** EXTRACTED MATERIAL **

╭──

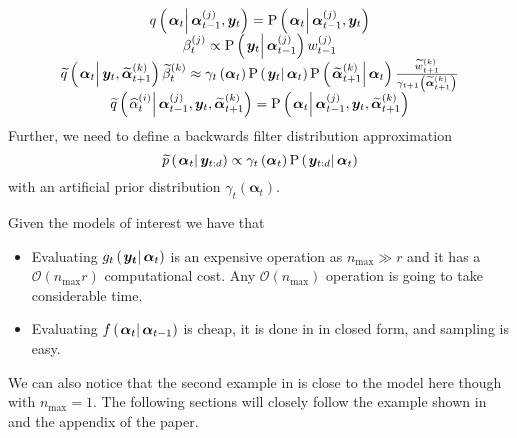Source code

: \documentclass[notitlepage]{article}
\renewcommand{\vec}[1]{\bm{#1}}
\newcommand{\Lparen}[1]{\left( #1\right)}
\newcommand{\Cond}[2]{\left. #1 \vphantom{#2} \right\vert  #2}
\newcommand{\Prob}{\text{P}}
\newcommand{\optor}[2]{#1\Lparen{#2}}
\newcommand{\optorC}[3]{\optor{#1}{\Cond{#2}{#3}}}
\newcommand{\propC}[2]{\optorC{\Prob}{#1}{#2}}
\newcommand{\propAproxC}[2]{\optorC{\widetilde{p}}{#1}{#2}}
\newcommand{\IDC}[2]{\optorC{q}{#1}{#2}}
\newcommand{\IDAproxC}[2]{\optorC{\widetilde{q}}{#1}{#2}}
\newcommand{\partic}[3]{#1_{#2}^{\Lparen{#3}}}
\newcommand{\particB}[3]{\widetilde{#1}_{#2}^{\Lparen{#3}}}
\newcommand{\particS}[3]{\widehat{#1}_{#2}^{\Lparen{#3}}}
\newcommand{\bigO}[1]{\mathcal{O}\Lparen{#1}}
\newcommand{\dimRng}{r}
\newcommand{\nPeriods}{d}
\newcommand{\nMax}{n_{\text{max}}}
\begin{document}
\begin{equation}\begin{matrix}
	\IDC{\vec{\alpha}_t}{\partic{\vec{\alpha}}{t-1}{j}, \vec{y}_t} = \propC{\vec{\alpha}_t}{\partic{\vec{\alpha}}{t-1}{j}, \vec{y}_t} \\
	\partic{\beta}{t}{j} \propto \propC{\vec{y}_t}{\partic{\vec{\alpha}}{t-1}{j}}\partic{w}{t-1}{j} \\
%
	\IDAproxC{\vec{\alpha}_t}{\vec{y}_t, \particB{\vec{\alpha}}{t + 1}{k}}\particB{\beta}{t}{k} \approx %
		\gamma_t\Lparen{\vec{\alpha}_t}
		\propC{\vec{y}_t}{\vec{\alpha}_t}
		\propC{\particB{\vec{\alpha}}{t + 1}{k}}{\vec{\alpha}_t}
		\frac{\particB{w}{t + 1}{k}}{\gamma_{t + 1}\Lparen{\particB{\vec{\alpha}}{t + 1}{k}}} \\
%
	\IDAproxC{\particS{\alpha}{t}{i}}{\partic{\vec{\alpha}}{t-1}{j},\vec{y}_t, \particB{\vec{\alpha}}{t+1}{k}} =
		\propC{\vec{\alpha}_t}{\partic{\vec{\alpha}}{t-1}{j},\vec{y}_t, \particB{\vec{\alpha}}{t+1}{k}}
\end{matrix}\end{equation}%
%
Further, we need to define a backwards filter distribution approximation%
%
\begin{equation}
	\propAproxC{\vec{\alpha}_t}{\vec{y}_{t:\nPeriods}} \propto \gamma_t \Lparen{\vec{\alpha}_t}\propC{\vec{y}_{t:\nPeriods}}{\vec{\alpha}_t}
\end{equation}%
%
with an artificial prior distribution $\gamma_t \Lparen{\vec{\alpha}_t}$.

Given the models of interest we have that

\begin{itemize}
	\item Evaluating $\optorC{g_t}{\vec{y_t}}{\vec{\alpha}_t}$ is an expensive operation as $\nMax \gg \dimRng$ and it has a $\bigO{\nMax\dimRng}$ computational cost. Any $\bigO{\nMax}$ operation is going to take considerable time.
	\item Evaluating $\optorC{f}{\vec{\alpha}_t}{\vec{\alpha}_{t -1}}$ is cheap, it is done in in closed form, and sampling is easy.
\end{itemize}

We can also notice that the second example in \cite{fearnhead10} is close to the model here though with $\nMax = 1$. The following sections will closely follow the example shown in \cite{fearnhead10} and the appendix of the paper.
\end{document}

╰──

** YOUR TASK **
Check each line of the data above, and please copy the ones in which the string "that" occurs.

** ANSWER BOX **
Given the models of interest we have that
We can also notice that the second example in \cite{fearnhead10} is close to the model here though with $\nMax = 1$. The following sections will closely follow the example shown in \cite{fearnhead10} and the appendix of the paper.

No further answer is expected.